**Aim of the task**. Could you print each of the records below exactly?

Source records

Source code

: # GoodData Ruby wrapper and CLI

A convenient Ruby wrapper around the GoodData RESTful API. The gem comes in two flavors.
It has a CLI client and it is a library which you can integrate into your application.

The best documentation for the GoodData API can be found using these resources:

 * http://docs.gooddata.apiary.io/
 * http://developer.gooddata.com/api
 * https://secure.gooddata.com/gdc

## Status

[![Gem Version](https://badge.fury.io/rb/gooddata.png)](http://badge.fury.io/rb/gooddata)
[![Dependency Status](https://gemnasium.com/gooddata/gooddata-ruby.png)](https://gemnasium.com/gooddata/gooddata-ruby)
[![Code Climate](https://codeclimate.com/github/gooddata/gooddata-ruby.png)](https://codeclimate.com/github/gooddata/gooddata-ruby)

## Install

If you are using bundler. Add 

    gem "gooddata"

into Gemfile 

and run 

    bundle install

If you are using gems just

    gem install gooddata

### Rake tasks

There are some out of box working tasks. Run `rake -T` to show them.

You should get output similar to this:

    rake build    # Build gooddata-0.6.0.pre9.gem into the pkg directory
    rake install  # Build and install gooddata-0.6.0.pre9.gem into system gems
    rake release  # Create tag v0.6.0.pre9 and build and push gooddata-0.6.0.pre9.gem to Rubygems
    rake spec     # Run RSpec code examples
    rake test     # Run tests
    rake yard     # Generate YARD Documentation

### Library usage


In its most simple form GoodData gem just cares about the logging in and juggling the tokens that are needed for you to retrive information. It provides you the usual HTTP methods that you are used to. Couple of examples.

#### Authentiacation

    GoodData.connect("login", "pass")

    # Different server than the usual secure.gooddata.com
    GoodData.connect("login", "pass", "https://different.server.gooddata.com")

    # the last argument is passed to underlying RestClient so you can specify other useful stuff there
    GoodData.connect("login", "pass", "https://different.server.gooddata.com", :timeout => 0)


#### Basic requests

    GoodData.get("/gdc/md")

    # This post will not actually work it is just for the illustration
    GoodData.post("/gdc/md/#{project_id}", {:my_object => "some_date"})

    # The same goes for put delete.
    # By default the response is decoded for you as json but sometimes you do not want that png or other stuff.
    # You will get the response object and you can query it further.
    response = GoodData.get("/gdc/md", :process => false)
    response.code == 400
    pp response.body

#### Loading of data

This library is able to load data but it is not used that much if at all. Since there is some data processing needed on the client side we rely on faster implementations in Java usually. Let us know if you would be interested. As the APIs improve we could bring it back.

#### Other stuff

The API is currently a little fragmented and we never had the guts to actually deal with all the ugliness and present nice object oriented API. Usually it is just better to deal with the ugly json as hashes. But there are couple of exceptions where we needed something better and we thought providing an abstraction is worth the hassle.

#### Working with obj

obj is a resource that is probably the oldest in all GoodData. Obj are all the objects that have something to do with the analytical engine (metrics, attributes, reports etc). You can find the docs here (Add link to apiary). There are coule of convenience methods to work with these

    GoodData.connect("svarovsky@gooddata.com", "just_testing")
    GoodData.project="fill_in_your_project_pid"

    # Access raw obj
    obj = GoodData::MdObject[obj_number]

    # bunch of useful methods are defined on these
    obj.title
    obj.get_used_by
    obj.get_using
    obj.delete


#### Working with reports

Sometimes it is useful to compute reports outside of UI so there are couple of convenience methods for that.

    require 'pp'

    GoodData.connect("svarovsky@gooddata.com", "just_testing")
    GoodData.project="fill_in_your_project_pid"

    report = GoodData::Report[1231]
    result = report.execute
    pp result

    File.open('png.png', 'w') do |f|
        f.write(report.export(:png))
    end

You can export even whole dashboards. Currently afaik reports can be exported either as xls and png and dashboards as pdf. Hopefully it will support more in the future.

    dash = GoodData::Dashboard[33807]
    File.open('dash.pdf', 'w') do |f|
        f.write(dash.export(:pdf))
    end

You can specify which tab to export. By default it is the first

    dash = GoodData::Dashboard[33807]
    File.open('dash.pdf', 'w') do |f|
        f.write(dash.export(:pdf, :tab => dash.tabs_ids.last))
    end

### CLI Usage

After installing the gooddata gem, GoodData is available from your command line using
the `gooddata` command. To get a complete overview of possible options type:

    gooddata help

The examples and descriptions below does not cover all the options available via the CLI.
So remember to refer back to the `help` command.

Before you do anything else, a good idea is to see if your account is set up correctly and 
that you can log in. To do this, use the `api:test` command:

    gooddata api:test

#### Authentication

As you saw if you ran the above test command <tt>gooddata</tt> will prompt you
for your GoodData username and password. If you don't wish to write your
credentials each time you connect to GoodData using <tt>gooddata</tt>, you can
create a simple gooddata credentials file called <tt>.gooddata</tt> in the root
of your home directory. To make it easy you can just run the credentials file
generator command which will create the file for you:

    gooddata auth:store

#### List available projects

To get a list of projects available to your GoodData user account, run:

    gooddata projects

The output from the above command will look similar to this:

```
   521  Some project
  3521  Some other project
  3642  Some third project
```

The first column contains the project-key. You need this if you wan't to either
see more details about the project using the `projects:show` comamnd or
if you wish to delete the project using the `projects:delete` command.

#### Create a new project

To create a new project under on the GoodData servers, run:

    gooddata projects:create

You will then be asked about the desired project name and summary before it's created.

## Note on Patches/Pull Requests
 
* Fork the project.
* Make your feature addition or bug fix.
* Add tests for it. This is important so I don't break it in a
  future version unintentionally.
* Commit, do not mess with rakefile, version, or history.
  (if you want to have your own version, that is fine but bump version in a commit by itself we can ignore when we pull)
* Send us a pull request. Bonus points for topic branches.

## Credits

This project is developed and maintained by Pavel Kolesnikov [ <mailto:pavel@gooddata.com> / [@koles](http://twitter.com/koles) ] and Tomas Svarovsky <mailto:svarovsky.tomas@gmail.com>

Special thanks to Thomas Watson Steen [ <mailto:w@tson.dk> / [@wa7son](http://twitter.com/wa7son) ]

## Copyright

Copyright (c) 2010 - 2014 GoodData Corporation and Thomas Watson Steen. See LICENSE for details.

**Answer to this problem**.
Source code

: # GoodData Ruby wrapper and CLI

A convenient Ruby wrapper around the GoodData RESTful API. The gem comes in two flavors.
It has a CLI client and it is a library which you can integrate into your application.

The best documentation for the GoodData API can be found using these resources:

 * http://docs.gooddata.apiary.io/
 * http://developer.gooddata.com/api
 * https://secure.gooddata.com/gdc

## Status

[![Gem Version](https://badge.fury.io/rb/gooddata.png)](http://badge.fury.io/rb/gooddata)
[![Dependency Status](https://gemnasium.com/gooddata/gooddata-ruby.png)](https://gemnasium.com/gooddata/gooddata-ruby)
[![Code Climate](https://codeclimate.com/github/gooddata/gooddata-ruby.png)](https://codeclimate.com/github/gooddata/gooddata-ruby)

## Install

If you are using bundler. Add 

    gem "gooddata"

into Gemfile 

and run 

    bundle install

If you are using gems just

    gem install gooddata

### Rake tasks

There are some out of box working tasks. Run `rake -T` to show them.

You should get output similar to this:

    rake build    # Build gooddata-0.6.0.pre9.gem into the pkg directory
    rake install  # Build and install gooddata-0.6.0.pre9.gem into system gems
    rake release  # Create tag v0.6.0.pre9 and build and push gooddata-0.6.0.pre9.gem to Rubygems
    rake spec     # Run RSpec code examples
    rake test     # Run tests
    rake yard     # Generate YARD Documentation

### Library usage


In its most simple form GoodData gem just cares about the logging in and juggling the tokens that are needed for you to retrive information. It provides you the usual HTTP methods that you are used to. Couple of examples.

#### Authentiacation

    GoodData.connect("login", "pass")

    # Different server than the usual secure.gooddata.com
    GoodData.connect("login", "pass", "https://different.server.gooddata.com")

    # the last argument is passed to underlying RestClient so you can specify other useful stuff there
    GoodData.connect("login", "pass", "https://different.server.gooddata.com", :timeout => 0)


#### Basic requests

    GoodData.get("/gdc/md")

    # This post will not actually work it is just for the illustration
    GoodData.post("/gdc/md/#{project_id}", {:my_object => "some_date"})

    # The same goes for put delete.
    # By default the response is decoded for you as json but sometimes you do not want that png or other stuff.
    # You will get the response object and you can query it further.
    response = GoodData.get("/gdc/md", :process => false)
    response.code == 400
    pp response.body

#### Loading of data

This library is able to load data but it is not used that much if at all. Since there is some data processing needed on the client side we rely on faster implementations in Java usually. Let us know if you would be interested. As the APIs improve we could bring it back.

#### Other stuff

The API is currently a little fragmented and we never had the guts to actually deal with all the ugliness and present nice object oriented API. Usually it is just better to deal with the ugly json as hashes. But there are couple of exceptions where we needed something better and we thought providing an abstraction is worth the hassle.

#### Working with obj

obj is a resource that is probably the oldest in all GoodData. Obj are all the objects that have something to do with the analytical engine (metrics, attributes, reports etc). You can find the docs here (Add link to apiary). There are coule of convenience methods to work with these

    GoodData.connect("svarovsky@gooddata.com", "just_testing")
    GoodData.project="fill_in_your_project_pid"

    # Access raw obj
    obj = GoodData::MdObject[obj_number]

    # bunch of useful methods are defined on these
    obj.title
    obj.get_used_by
    obj.get_using
    obj.delete


#### Working with reports

Sometimes it is useful to compute reports outside of UI so there are couple of convenience methods for that.

    require 'pp'

    GoodData.connect("svarovsky@gooddata.com", "just_testing")
    GoodData.project="fill_in_your_project_pid"

    report = GoodData::Report[1231]
    result = report.execute
    pp result

    File.open('png.png', 'w') do |f|
        f.write(report.export(:png))
    end

You can export even whole dashboards. Currently afaik reports can be exported either as xls and png and dashboards as pdf. Hopefully it will support more in the future.

    dash = GoodData::Dashboard[33807]
    File.open('dash.pdf', 'w') do |f|
        f.write(dash.export(:pdf))
    end

You can specify which tab to export. By default it is the first

    dash = GoodData::Dashboard[33807]
    File.open('dash.pdf', 'w') do |f|
        f.write(dash.export(:pdf, :tab => dash.tabs_ids.last))
    end

### CLI Usage

After installing the gooddata gem, GoodData is available from your command line using
the `gooddata` command. To get a complete overview of possible options type:

    gooddata help

The examples and descriptions below does not cover all the options available via the CLI.
So remember to refer back to the `help` command.

Before you do anything else, a good idea is to see if your account is set up correctly and 
that you can log in. To do this, use the `api:test` command:

    gooddata api:test

#### Authentication

As you saw if you ran the above test command <tt>gooddata</tt> will prompt you
for your GoodData username and password. If you don't wish to write your
credentials each time you connect to GoodData using <tt>gooddata</tt>, you can
create a simple gooddata credentials file called <tt>.gooddata</tt> in the root
of your home directory. To make it easy you can just run the credentials file
generator command which will create the file for you:

    gooddata auth:store

#### List available projects

To get a list of projects available to your GoodData user account, run:

    gooddata projects

The output from the above command will look similar to this:

```
   521  Some project
  3521  Some other project
  3642  Some third project
```

The first column contains the project-key. You need this if you wan't to either
see more details about the project using the `projects:show` comamnd or
if you wish to delete the project using the `projects:delete` command.

#### Create a new project

To create a new project under on the GoodData servers, run:

    gooddata projects:create

You will then be asked about the desired project name and summary before it's created.

## Note on Patches/Pull Requests
 
* Fork the project.
* Make your feature addition or bug fix.
* Add tests for it. This is important so I don't break it in a
  future version unintentionally.
* Commit, do not mess with rakefile, version, or history.
  (if you want to have your own version, that is fine but bump version in a commit by itself we can ignore when we pull)
* Send us a pull request. Bonus points for topic branches.

## Credits

This project is developed and maintained by Pavel Kolesnikov [ <mailto:pavel@gooddata.com> / [@koles](http://twitter.com/koles) ] and Tomas Svarovsky <mailto:svarovsky.tomas@gmail.com>

Special thanks to Thomas Watson Steen [ <mailto:w@tson.dk> / [@wa7son](http://twitter.com/wa7son) ]

## Copyright

Copyright (c) 2010 - 2014 GoodData Corporation and Thomas Watson Steen. See LICENSE for details.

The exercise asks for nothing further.